O Cão e o Coelho

O Cão e o Coelho

Eram dois vizinhos. O primeiro comprou um coelho para os filhos. Os filhos do outro vizinho, pediram um bichinho de estimação para o pai. O homem comprou um filhote de pastor alemão.

Após a compra dos bichinhos, os vizinhos tiveram uma conversa, onde diziam:

– Mas ele vai comer o meu coelho! exclamou um deles.

– De jeito nenhum. Imagina! O meu pastor é filhote. Vão crescer juntos, pegar amizade. Entendo de bicho. Não vai haver problemas. explicou o outro vizinho.

E, parece que o dono do cachorro tinha razão. Juntos cresceram e amigos se tornaram. Era normal ver o coelho no quintal do cachorro e vice-versa. As crianças, felizes com a harmonia entre os dois animais.

Eis, que o dono do coelho foi passar um final de semana na praia com a família e o coelho ficou sozinho. Isso numa sexta-feira. No domingo à tarde o dono do cachorro e a família tomavam um lanche, quando entra o pastor alemão na cozinha.

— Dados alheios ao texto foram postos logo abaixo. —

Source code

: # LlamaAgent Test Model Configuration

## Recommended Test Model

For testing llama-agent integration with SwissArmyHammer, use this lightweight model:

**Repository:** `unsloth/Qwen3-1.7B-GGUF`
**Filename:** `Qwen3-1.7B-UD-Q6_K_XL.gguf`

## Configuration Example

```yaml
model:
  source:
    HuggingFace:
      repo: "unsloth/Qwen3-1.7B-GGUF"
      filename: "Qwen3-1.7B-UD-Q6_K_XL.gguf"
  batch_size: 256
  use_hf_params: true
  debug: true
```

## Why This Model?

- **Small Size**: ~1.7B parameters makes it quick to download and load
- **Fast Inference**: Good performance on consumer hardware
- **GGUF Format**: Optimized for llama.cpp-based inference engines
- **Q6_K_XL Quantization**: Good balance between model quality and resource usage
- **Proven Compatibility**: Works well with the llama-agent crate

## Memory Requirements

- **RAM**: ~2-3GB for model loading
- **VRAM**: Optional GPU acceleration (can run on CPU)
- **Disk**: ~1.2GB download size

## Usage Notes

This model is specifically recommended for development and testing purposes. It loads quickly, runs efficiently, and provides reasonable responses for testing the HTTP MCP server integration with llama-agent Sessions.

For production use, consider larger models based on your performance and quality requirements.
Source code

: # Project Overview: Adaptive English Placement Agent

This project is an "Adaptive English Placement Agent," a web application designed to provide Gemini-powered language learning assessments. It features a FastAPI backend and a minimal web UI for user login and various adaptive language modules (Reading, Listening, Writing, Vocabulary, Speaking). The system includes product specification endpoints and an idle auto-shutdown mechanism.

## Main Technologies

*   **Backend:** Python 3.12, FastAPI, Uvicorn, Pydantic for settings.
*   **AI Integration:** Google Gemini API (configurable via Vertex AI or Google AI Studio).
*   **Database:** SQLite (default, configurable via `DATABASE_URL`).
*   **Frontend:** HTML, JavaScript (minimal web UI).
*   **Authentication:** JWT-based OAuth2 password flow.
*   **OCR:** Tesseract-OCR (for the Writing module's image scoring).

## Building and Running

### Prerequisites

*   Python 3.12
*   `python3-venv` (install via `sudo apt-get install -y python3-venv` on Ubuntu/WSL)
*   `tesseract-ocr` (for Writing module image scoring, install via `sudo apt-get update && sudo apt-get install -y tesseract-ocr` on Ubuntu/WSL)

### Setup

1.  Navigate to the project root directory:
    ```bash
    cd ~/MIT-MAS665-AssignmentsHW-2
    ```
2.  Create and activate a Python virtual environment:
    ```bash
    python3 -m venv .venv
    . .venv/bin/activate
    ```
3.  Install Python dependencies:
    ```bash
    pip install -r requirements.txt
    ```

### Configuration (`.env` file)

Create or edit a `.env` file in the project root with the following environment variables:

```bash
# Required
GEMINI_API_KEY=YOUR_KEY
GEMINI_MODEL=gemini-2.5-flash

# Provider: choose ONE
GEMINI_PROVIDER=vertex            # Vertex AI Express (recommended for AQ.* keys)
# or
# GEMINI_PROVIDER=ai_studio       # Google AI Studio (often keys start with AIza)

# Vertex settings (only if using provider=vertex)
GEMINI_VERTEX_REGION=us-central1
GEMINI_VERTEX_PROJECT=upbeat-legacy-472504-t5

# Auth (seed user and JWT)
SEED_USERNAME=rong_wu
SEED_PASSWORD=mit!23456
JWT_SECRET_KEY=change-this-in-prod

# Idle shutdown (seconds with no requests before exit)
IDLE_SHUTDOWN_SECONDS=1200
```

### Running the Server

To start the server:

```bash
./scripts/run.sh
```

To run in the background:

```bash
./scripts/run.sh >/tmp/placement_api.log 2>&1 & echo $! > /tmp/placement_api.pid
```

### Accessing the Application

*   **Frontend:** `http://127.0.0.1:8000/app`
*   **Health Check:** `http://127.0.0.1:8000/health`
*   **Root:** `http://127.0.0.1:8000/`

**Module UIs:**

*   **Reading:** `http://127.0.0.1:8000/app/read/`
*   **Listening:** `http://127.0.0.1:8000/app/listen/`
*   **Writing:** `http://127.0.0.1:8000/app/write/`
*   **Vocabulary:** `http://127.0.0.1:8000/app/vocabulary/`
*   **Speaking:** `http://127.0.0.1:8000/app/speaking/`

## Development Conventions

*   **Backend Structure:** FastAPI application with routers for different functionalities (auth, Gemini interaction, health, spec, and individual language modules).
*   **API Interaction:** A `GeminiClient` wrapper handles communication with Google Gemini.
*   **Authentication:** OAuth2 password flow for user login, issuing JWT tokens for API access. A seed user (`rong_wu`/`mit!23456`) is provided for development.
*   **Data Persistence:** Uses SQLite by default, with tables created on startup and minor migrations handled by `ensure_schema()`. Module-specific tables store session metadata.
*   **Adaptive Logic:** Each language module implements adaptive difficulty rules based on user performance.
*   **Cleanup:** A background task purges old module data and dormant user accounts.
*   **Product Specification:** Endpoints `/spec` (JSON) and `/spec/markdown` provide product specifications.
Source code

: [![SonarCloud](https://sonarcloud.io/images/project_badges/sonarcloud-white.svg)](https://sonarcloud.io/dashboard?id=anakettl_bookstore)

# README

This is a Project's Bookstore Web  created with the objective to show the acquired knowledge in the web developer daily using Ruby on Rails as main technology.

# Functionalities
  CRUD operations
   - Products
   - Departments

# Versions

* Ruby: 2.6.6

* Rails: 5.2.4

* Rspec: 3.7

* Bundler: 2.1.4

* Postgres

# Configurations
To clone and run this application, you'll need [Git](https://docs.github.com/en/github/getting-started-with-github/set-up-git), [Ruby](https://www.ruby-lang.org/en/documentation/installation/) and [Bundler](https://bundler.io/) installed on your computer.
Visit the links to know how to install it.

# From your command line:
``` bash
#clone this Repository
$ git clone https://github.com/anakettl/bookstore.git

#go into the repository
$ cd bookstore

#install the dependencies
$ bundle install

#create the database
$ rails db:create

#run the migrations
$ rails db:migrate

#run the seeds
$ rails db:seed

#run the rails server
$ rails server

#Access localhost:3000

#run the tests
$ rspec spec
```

Trazia o coelho entre os dentes, todo imundo, arrebentado, sujo de sangue e terra, morto. Quase mataram o cachorro de tanto agredí-lo.

Dizia o homem: O vizinho estava certo, e agora? A primeira reação foi agredir o cachorro, escorraçar o animal, para ver se ele aprendia um mínimo de civilidade.

– Só podia dar nisso! Mais algumas horas e os vizinhos iam chegar.

– E agora? Todos se olhavam. O cachorro, coitado, chorando lá fora, lambendo os seus ferimentos.

– Já pensaram como vão ficar as crianças?

De repente uma ideia, não se sabe exatamente de quem foi, mas parecia infalível!

– Vamos dar um banho no coelho, deixar ele bem limpinho, depois a gente seca com o secador e o colocamos na casinha no seu quintal.

Como o coelho não estava muito estraçalhado, assim o fizeram. Até perfume colocaram no animalzinho. Ficou lindo, parecia vivo, diziam as crianças.

E lá foi colocado, com as perninhas cruzadas, como convém a um coelho dormindo. Logo depois ouvem os vizinhos chegarem. Notam os gritos das crianças. Descobriram! Não se passaram cinco minutos e o dono do coelho veio bater à porta, branco e assustado. Parecia que tinha visto um fantasma.

– O que foi? Que cara é essa?- O coelho… o coelho…- O coelho o quê?- O que tem o coelho?- Morreu!- Morreu?- Ainda hoje à tarde parecia tão bem.- Morreu na sexta-feira!- Na sexta?- Foi.- Antes de a gente viajar, as crianças o enterraram no fundo do quintal!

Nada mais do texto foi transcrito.